Items from a data source:
════════════════

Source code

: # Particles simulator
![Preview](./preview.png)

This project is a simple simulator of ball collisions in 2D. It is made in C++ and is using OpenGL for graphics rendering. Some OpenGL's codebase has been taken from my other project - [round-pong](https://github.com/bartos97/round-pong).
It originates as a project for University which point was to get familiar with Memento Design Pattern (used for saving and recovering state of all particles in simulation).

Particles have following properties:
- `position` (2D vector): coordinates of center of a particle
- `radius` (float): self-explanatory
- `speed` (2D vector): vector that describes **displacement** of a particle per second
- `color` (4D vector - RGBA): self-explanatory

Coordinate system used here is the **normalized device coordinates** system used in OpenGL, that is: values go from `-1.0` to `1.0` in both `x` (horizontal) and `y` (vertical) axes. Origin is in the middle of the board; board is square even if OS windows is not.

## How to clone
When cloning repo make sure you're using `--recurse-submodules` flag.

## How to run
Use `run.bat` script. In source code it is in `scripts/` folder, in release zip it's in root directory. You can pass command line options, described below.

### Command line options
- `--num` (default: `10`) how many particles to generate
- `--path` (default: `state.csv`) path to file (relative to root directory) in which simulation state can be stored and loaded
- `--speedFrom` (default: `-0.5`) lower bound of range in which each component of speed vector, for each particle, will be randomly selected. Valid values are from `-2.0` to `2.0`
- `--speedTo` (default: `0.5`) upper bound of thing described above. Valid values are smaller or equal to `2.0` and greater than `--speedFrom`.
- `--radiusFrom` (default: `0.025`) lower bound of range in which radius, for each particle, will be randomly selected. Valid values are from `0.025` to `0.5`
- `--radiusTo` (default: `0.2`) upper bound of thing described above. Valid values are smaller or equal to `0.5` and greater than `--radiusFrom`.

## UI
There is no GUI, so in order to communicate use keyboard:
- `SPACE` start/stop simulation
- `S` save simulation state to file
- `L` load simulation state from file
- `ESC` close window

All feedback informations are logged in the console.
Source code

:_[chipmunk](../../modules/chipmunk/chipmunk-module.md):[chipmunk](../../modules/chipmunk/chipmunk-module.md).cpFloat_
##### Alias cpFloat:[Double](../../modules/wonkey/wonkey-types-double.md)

════════════════

TASK PROMPT.
Every record needs to be reproduced exactly, with none skipped.

ANSWER.
Source code

: # Particles simulator
![Preview](./preview.png)

This project is a simple simulator of ball collisions in 2D. It is made in C++ and is using OpenGL for graphics rendering. Some OpenGL's codebase has been taken from my other project - [round-pong](https://github.com/bartos97/round-pong).
It originates as a project for University which point was to get familiar with Memento Design Pattern (used for saving and recovering state of all particles in simulation).

Particles have following properties:
- `position` (2D vector): coordinates of center of a particle
- `radius` (float): self-explanatory
- `speed` (2D vector): vector that describes **displacement** of a particle per second
- `color` (4D vector - RGBA): self-explanatory

Coordinate system used here is the **normalized device coordinates** system used in OpenGL, that is: values go from `-1.0` to `1.0` in both `x` (horizontal) and `y` (vertical) axes. Origin is in the middle of the board; board is square even if OS windows is not.

## How to clone
When cloning repo make sure you're using `--recurse-submodules` flag.

## How to run
Use `run.bat` script. In source code it is in `scripts/` folder, in release zip it's in root directory. You can pass command line options, described below.

### Command line options
- `--num` (default: `10`) how many particles to generate
- `--path` (default: `state.csv`) path to file (relative to root directory) in which simulation state can be stored and loaded
- `--speedFrom` (default: `-0.5`) lower bound of range in which each component of speed vector, for each particle, will be randomly selected. Valid values are from `-2.0` to `2.0`
- `--speedTo` (default: `0.5`) upper bound of thing described above. Valid values are smaller or equal to `2.0` and greater than `--speedFrom`.
- `--radiusFrom` (default: `0.025`) lower bound of range in which radius, for each particle, will be randomly selected. Valid values are from `0.025` to `0.5`
- `--radiusTo` (default: `0.2`) upper bound of thing described above. Valid values are smaller or equal to `0.5` and greater than `--radiusFrom`.

## UI
There is no GUI, so in order to communicate use keyboard:
- `SPACE` start/stop simulation
- `S` save simulation state to file
- `L` load simulation state from file
- `ESC` close window

All feedback informations are logged in the console.
Source code

:_[chipmunk](../../modules/chipmunk/chipmunk-module.md):[chipmunk](../../modules/chipmunk/chipmunk-module.md).cpFloat_
##### Alias cpFloat:[Double](../../modules/wonkey/wonkey-types-double.md)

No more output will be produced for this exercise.